--- GIVEN ENTRIES ---
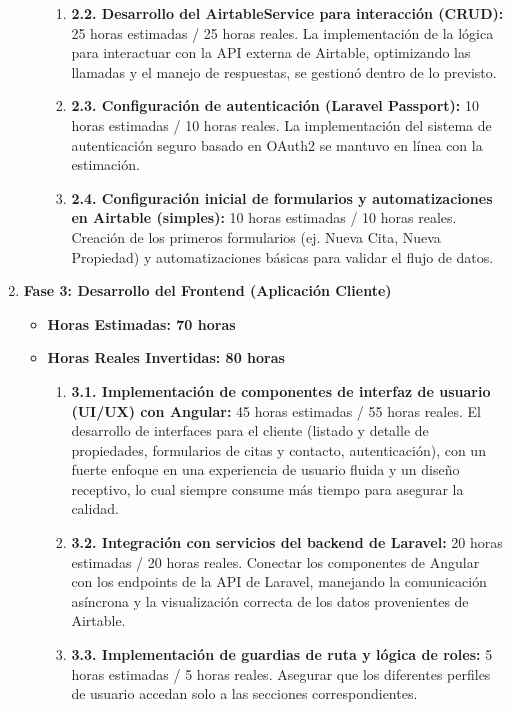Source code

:\begin{enumerate}
\begin{itemize}
\begin{enumerate}
            \item \textbf{2.2. Desarrollo del AirtableService para interacción (CRUD):} 25 horas estimadas / 25 horas reales. La implementación de la lógica para interactuar con la API externa de Airtable, optimizando las llamadas y el manejo de respuestas, se gestionó dentro de lo previsto.
            \item \textbf{2.3. Configuración de autenticación (Laravel Passport):} 10 horas estimadas / 10 horas reales. La implementación del sistema de autenticación seguro basado en OAuth2 se mantuvo en línea con la estimación.
            \item \textbf{2.4. Configuración inicial de formularios y automatizaciones en Airtable (simples):} 10 horas estimadas / 10 horas reales. Creación de los primeros formularios (ej. Nueva Cita, Nueva Propiedad) y automatizaciones básicas para validar el flujo de datos.
        \end{enumerate}
    \end{itemize}
    \item \textbf{Fase 3: Desarrollo del Frontend (Aplicación Cliente)}
    \begin{itemize}
        \item \textbf{Horas Estimadas: 70 horas}
        \item \textbf{Horas Reales Invertidas: 80 horas}
        \begin{enumerate}
            \item \textbf{3.1. Implementación de componentes de interfaz de usuario (UI/UX) con Angular:} 45 horas estimadas / 55 horas reales. El desarrollo de interfaces para el cliente (listado y detalle de propiedades, formularios de citas y contacto, autenticación), con un fuerte enfoque en una experiencia de usuario fluida y un diseño receptivo, lo cual siempre consume más tiempo para asegurar la calidad.
            \item \textbf{3.2. Integración con servicios del backend de Laravel:} 20 horas estimadas / 20 horas reales. Conectar los componentes de Angular con los endpoints de la API de Laravel, manejando la comunicación asíncrona y la visualización correcta de los datos provenientes de Airtable.
            \item \textbf{3.3. Implementación de guardias de ruta y lógica de roles:} 5 horas estimadas / 5 horas reales. Asegurar que los diferentes perfiles de usuario accedan solo a las secciones correspondientes.
        \end{enumerate}
    \end{itemize}

\end{enumerate}
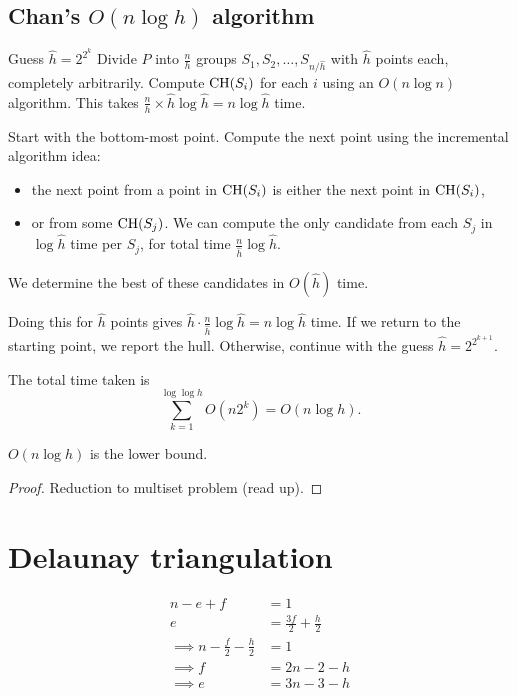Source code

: \section{Chan's $O(n \log h)$ algorithm} \label{sec:hull:chan}

Guess $\hat h = 2^{2^k}$
Divide $P$ into $\frac nh$ groups $S_1, S_2, \dots, S_{n/\hat h}$ with
$\hat h$ points
each, completely arbitrarily.
Compute $\operatorname{CH}(S_i)$ for each $i$ using an $O(n \log n)$ algorithm.
This takes $\frac nh \times \hat h \log \hat h = n \log \hat h$ time.

Start with the bottom-most point.
Compute the next point using the incremental algorithm idea:
\begin{itemize}
    \item the next point from a point in $\operatorname{CH}(S_i)$ is either the next point
        in $\operatorname{CH}(S_i)$,
    \item or from some $\operatorname{CH}(S_j)$.
        We can compute the only candidate from each $S_j$ in $\log \hat h$
        time per $S_j$, for total time $\frac{n}{\hat h} \log \hat h$.
\end{itemize}
We determine the best of these candidates in $O(\hat h)$ time.

Doing this for $\hat h$ points gives
$\hat h \cdot \frac{n}{\hat h} \log \hat h = n \log \hat h$ time.
If we return to the starting point, we report the hull.
Otherwise, continue with the guess $\hat h = 2^{2^{k+1}}$.

The total time taken is \[
    \sum_{k=1}^{\log \log h} O(n 2^k) = O(n \log h).
\]

\begin{theorem} \label{thm:hull:chan:lower-bound}
    $O(n \log h)$ is the lower bound.
\end{theorem}
\begin{proof}
    Reduction to multiset problem (read up).
\end{proof}

\chapter{Delaunay triangulation} \label{chp:delaunay}
\begin{align*}
    n - e + f &= 1 \\
    e &= \frac{3f}{2} + \frac h2 \\
    \implies n - \frac f2 - \frac h2 &= 1 \\
    \implies f &= 2n - 2 - h \\
    \implies e &= 3n - 3 - h
\end{align*}


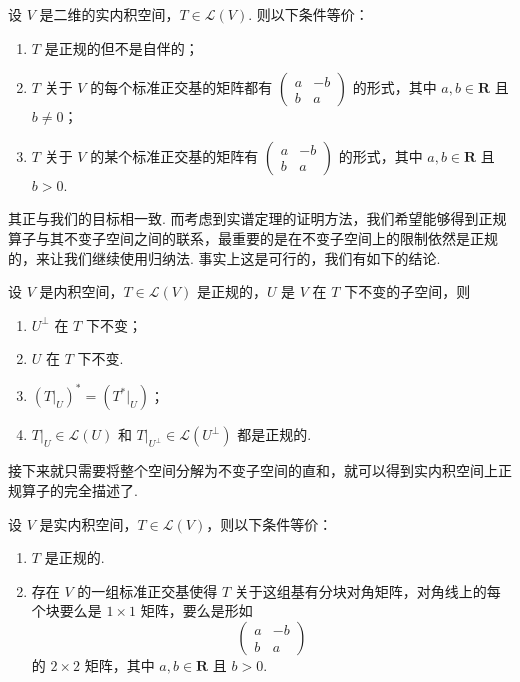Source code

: \begin{theorem}
    设 $ V $ 是二维的实内积空间，$ T \in \mathcal{L}(V) $. 则以下条件等价：
    \begin{enumerate}
        \item $ T $ 是正规的但不是自伴的；

        \item $ T $ 关于 $ V $ 的每个标准正交基的矩阵都有 $ \begin{pmatrix} a & -b \\ b & a \end{pmatrix} $ 的形式，其中 $ a, b \in \mathbf{R} $ 且 $ b \neq 0 $；

        \item $ T $ 关于 $ V $ 的某个标准正交基的矩阵有 $ \begin{pmatrix} a & -b \\ b & a \end{pmatrix} $ 的形式，其中 $ a, b \in \mathbf{R} $ 且 $ b > 0 $.
    \end{enumerate}
\end{theorem}

其正与我们的目标相一致. 而考虑到实谱定理的证明方法，我们希望能够得到正规算子与其不变子空间之间的联系，最重要的是在不变子空间上的限制依然是正规的，来让我们继续使用归纳法. 事实上这是可行的，我们有如下的结论.

\begin{theorem}
    设 $ V $ 是内积空间，$ T \in \mathcal{L}(V) $ 是正规的，$ U $ 是 $ V $ 在 $ T $ 下不变的子空间，则
    \begin{enumerate}
        \item $ U^{\perp} $ 在 $ T $ 下不变；

        \item $ U $ 在 $ T $ 下不变.

        \item $ (T|_U)^* = (T^*|_U) $；

        \item $ T|_U \in \mathcal{L}(U) $ 和 $ T|_{U^{\perp }} \in \mathcal{L}(U^{\perp }) $ 都是正规的.
    \end{enumerate}
\end{theorem}

接下来就只需要将整个空间分解为不变子空间的直和，就可以得到实内积空间上正规算子的完全描述了.

\begin{theorem}
    设 $ V $ 是实内积空间，$ T \in \mathcal{L}(V) $，则以下条件等价：
    \begin{enumerate}
        \item $ T $ 是正规的.

        \item 存在 $ V $ 的一组标准正交基使得 $ T $ 关于这组基有分块对角矩阵，对角线上的每个块要么是 $ 1 \times 1 $ 矩阵，要么是形如
        \[
            \begin{pmatrix}
                a & -b \\
                b & a
            \end{pmatrix}
        \]
        的 $ 2 \times 2 $ 矩阵，其中 $ a, b \in \mathbf{R} $ 且 $ b > 0 $.
    \end{enumerate}
\end{theorem}



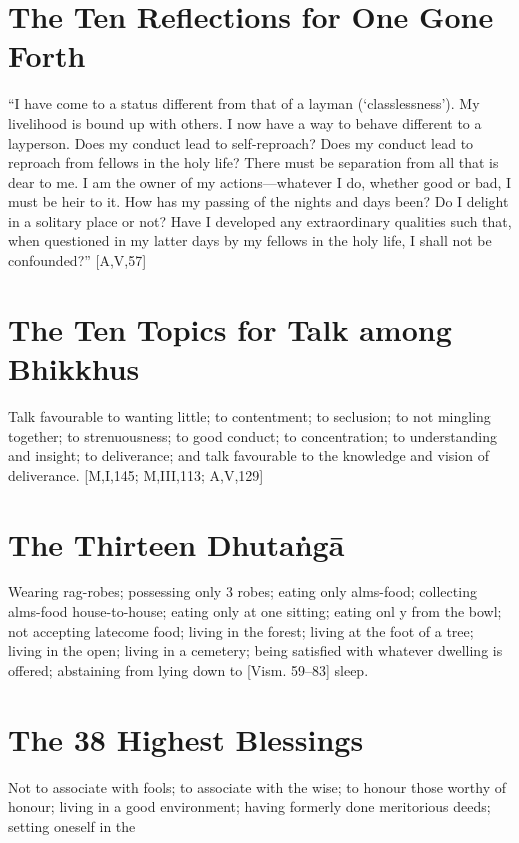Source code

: \section{The Ten Reflections for One Gone Forth}

“I have come to a status different from that of
a layman (‘classlessness’). My livelihood is
bound up with others. I now have a way to
behave different to a layperson. Does my conduct lead to self-reproach? Does my conduct
lead to reproach from fellows in the holy life?
There must be separation from all that is dear
to me. I am the owner of my actions—whatever I do, whether good or bad, I must be heir
to it. How has my passing of the nights and
days been? Do I delight in a solitary place or
not? Have I developed any extraordinary qualities such that, when questioned in my latter
days by my fellows in the holy life, I shall not
be confounded?”
[A,V,57]

\section{The Ten Topics for Talk among Bhikkhus}

Talk favourable to wanting little; to contentment; to seclusion; to not mingling together;
to strenuousness; to good conduct; to concentration; to understanding and insight; to
deliverance; and talk favourable to the knowledge and vision of deliverance.
[M,I,145; M,III,113; A,V,129]

\section{The Thirteen Dhutaṅgā}

Wearing rag-robes; possessing only 3 robes;
eating only alms-food; collecting alms-food
house-to-house; eating only at one sitting; eating onl y from the bowl; not accepting latecome food; living in the forest; living at the
foot of a tree; living in the open; living in a
cemetery; being satisfied with whatever dwelling is offered; abstaining from lying down to
[Vism. 59–83]
sleep.

\section{The 38 Highest Blessings}

Not to associate with fools; to associate with
the wise; to honour those worthy of honour;
living in a good environment; having formerly
done meritorious deeds; setting oneself in the

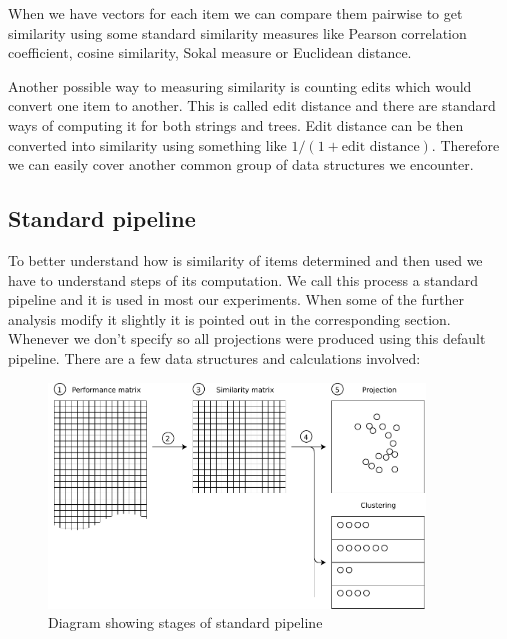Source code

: \documentclass[
  digital, %
  table,   %
  nolof,     %
  nolot,     %
  nocover,
  color,
  final, %
]{fithesis3}
\begin{document}
When we have vectors for each item we can compare them pairwise to get similarity using some standard similarity measures like Pearson correlation coefficient, cosine similarity, Sokal measure or Euclidean distance.


Another possible way to measuring similarity is counting edits which would convert one item to another. This is called edit distance and there are standard ways of computing it for both strings and trees. Edit distance can be then converted into similarity using something like $1 / (1 + \text{edit distance})$. Therefore we can easily cover another common group of data structures we encounter.


\subsection{Standard pipeline}\label{standard-pipeline}


To better understand how is similarity of items determined and then used we have to understand steps of its computation. We call this process a standard pipeline and it is used in most our experiments. When some of the further analysis modify it slightly it is pointed out in the corresponding section. Whenever we don't specify so all projections were produced using this default pipeline. There are a few data structures and calculations involved:

\begin{figure}
  \includegraphics[width=10cm]{img/pipeline_diagram}
  \caption{Diagram showing stages of standard pipeline}
  \label{fig:pipeline_diagram}
\end{figure}
\end{document}
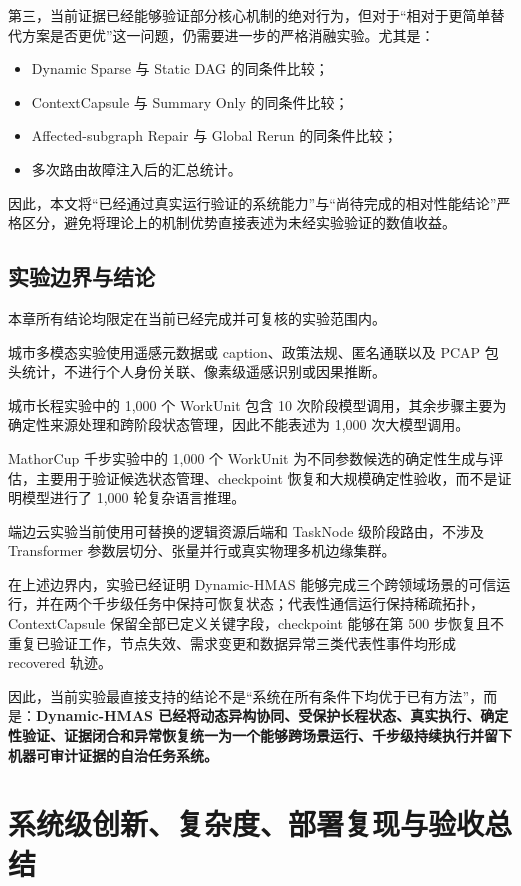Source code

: \documentclass[UTF8,a4paper,12pt,oneside]{ctexbook}
\begin{document}
第三，当前证据已经能够验证部分核心机制的绝对行为，但对于“相对于更简单替代方案是否更优”这一问题，仍需要进一步的严格消融实验。尤其是：

\begin{itemize}
    \item Dynamic Sparse 与 Static DAG 的同条件比较；
    \item ContextCapsule 与 Summary Only 的同条件比较；
    \item Affected-subgraph Repair 与 Global Rerun 的同条件比较；
    \item 多次路由故障注入后的汇总统计。
\end{itemize}

因此，本文将“已经通过真实运行验证的系统能力”与“尚待完成的相对性能结论”严格区分，避免将理论上的机制优势直接表述为未经实验验证的数值收益。


\section{实验边界与结论}

本章所有结论均限定在当前已经完成并可复核的实验范围内。

城市多模态实验使用遥感元数据或 caption、政策法规、匿名通联以及 PCAP 包头统计，不进行个人身份关联、像素级遥感识别或因果推断。

城市长程实验中的 1,000 个 WorkUnit 包含 10 次阶段模型调用，其余步骤主要为确定性来源处理和跨阶段状态管理，因此不能表述为 1,000 次大模型调用。

MathorCup 千步实验中的 1,000 个 WorkUnit 为不同参数候选的确定性生成与评估，主要用于验证候选状态管理、checkpoint 恢复和大规模确定性验收，而不是证明模型进行了 1,000 轮复杂语言推理。

端边云实验当前使用可替换的逻辑资源后端和 TaskNode 级阶段路由，不涉及 Transformer 参数层切分、张量并行或真实物理多机边缘集群。

在上述边界内，实验已经证明 Dynamic-HMAS 能够完成三个跨领域场景的可信运行，并在两个千步级任务中保持可恢复状态；代表性通信运行保持稀疏拓扑，ContextCapsule 保留全部已定义关键字段，checkpoint 能够在第 500 步恢复且不重复已验证工作，节点失效、需求变更和数据异常三类代表性事件均形成 recovered 轨迹。

因此，当前实验最直接支持的结论不是“系统在所有条件下均优于已有方法”，而是：\textbf{Dynamic-HMAS 已经将动态异构协同、受保护长程状态、真实执行、确定性验证、证据闭合和异常恢复统一为一个能够跨场景运行、千步级持续执行并留下机器可审计证据的自治任务系统。}
\chapter{系统级创新、复杂度、部署复现与验收总结}
\end{document}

--- DIRECTIONS ---
Within the data above, how many lines include the string "different"? Only the number is required.

--- SOLVED PROBLEM ---
2